◆ What the task asks: Return all lines of the listing below that carry the word "training".

Start of Material provided

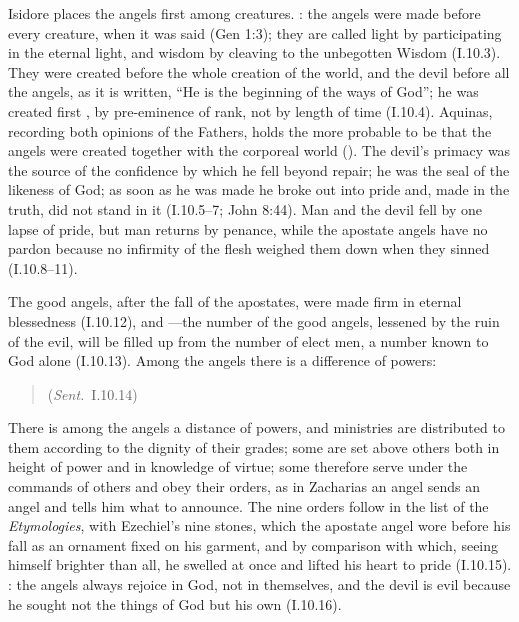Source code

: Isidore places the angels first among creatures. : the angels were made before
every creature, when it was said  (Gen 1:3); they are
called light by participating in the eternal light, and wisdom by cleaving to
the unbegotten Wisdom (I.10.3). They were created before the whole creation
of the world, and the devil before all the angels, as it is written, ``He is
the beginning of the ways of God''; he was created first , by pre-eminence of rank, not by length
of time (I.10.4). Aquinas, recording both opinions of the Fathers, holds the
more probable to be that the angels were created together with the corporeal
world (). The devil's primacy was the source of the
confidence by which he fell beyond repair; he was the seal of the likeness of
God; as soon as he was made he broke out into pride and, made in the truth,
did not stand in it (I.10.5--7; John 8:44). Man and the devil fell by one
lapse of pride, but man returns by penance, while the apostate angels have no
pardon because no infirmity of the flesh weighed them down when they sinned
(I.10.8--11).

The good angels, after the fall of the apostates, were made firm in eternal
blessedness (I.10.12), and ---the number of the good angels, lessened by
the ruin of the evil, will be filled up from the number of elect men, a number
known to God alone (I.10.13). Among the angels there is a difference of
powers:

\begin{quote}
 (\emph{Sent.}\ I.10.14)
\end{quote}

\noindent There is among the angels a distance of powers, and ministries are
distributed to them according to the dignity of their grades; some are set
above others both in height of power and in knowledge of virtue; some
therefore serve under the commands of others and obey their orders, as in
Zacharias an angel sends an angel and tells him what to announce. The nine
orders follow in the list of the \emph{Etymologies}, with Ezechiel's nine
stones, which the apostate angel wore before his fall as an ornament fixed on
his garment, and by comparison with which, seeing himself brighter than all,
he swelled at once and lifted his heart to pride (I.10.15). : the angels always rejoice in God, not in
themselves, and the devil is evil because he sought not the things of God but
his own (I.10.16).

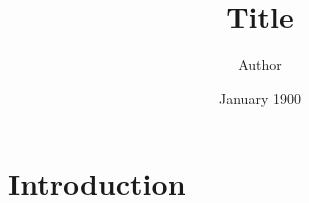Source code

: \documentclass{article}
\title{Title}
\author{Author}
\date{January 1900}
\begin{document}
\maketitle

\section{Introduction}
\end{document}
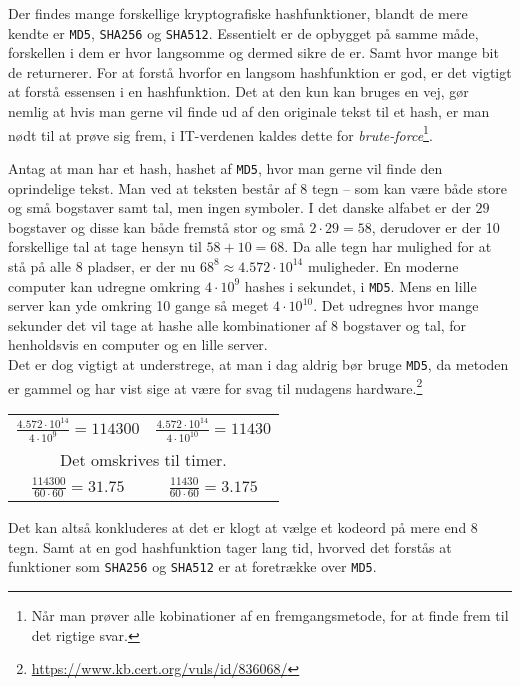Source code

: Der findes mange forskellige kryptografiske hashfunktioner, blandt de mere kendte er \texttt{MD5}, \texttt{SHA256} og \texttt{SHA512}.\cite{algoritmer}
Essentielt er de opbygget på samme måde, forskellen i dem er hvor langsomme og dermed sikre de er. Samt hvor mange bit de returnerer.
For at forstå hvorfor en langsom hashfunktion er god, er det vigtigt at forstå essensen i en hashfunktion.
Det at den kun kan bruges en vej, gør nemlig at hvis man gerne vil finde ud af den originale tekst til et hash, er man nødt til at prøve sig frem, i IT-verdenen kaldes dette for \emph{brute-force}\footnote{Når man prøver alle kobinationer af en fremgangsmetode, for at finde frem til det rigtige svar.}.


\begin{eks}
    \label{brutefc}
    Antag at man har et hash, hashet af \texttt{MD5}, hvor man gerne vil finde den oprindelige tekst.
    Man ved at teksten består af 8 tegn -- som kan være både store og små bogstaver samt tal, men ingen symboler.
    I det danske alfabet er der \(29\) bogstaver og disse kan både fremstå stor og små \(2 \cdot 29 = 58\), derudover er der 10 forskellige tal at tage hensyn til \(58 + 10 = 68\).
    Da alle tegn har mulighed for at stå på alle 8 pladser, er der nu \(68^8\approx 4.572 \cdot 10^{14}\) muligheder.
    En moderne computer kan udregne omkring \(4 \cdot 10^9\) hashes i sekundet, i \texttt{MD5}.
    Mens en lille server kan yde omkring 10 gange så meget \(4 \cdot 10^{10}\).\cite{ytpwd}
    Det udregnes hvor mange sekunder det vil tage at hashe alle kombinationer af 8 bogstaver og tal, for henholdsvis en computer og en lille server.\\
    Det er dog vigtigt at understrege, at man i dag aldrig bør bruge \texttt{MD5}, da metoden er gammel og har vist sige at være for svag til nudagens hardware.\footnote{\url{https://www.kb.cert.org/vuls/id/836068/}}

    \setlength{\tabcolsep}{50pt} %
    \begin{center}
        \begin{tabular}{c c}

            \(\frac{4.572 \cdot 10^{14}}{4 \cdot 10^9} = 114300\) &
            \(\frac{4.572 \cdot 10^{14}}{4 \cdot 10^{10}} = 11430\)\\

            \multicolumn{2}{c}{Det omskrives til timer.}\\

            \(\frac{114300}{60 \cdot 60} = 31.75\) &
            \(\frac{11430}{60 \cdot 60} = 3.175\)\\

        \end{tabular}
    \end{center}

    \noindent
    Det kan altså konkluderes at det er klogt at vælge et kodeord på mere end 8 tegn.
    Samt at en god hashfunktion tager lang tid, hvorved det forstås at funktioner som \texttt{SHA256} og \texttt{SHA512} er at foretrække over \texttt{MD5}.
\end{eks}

End of Material provided
Start of Material provided

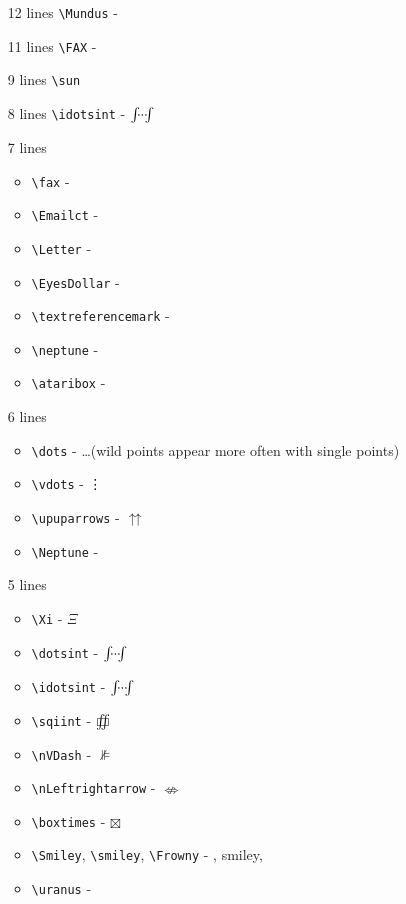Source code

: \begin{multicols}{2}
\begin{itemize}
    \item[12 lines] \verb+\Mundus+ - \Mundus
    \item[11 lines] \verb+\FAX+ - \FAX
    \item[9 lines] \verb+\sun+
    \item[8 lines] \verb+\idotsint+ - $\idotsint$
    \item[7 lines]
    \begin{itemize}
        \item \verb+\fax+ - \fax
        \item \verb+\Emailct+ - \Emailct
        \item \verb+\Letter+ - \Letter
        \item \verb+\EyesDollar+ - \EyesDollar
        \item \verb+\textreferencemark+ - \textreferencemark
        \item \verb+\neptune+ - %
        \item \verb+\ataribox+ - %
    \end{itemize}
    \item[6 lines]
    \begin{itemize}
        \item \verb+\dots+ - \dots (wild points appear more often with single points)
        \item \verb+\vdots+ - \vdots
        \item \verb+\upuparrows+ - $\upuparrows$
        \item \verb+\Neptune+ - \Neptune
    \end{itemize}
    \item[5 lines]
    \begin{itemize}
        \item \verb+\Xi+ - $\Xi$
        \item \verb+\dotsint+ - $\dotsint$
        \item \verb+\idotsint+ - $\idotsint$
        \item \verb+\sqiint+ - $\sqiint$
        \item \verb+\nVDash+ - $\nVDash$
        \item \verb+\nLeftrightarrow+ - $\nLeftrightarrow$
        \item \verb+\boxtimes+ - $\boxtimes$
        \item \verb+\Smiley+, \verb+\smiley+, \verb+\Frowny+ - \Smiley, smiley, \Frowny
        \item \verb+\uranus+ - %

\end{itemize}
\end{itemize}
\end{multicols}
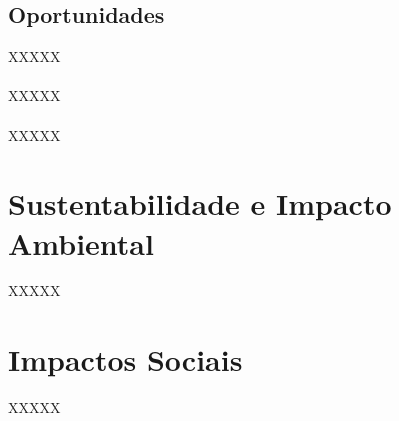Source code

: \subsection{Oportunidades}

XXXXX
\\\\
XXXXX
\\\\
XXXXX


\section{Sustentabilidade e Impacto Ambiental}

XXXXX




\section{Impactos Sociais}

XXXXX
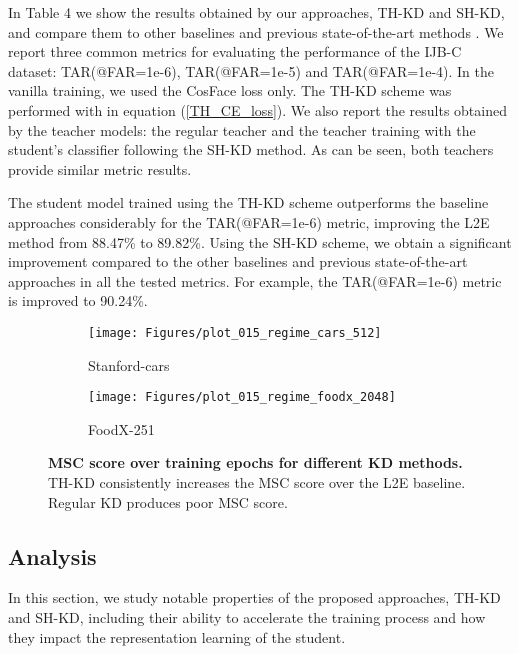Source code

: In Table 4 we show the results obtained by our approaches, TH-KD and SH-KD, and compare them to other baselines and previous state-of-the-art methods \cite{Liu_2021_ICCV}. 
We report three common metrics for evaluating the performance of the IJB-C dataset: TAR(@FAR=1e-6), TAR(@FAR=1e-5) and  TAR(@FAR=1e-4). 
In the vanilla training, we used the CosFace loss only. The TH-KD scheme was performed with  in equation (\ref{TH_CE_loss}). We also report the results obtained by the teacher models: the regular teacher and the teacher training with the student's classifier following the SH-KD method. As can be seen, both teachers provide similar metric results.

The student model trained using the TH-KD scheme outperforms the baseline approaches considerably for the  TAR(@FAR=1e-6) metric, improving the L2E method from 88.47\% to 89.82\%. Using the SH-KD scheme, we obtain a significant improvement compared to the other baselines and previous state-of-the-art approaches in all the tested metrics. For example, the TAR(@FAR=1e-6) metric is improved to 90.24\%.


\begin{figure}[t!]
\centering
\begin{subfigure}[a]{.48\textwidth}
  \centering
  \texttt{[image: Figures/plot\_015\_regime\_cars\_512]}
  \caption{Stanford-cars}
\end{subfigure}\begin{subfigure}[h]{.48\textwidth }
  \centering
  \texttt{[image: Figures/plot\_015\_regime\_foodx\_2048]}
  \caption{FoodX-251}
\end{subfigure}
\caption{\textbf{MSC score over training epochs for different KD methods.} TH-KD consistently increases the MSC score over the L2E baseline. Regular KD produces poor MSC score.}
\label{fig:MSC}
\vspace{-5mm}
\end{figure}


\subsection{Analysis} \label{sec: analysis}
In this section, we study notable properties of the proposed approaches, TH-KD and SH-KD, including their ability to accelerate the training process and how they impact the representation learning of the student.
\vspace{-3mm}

End of Material provided

◆ Solution to the problem:
In the vanilla training, we used the CosFace loss only. The TH-KD scheme was performed with  in equation (\ref{TH_CE_loss}). We also report the results obtained by the teacher models: the regular teacher and the teacher training with the student's classifier following the SH-KD method. As can be seen, both teachers provide similar metric results.
\caption{\textbf{MSC score over training epochs for different KD methods.} TH-KD consistently increases the MSC score over the L2E baseline. Regular KD produces poor MSC score.}
In this section, we study notable properties of the proposed approaches, TH-KD and SH-KD, including their ability to accelerate the training process and how they impact the representation learning of the student.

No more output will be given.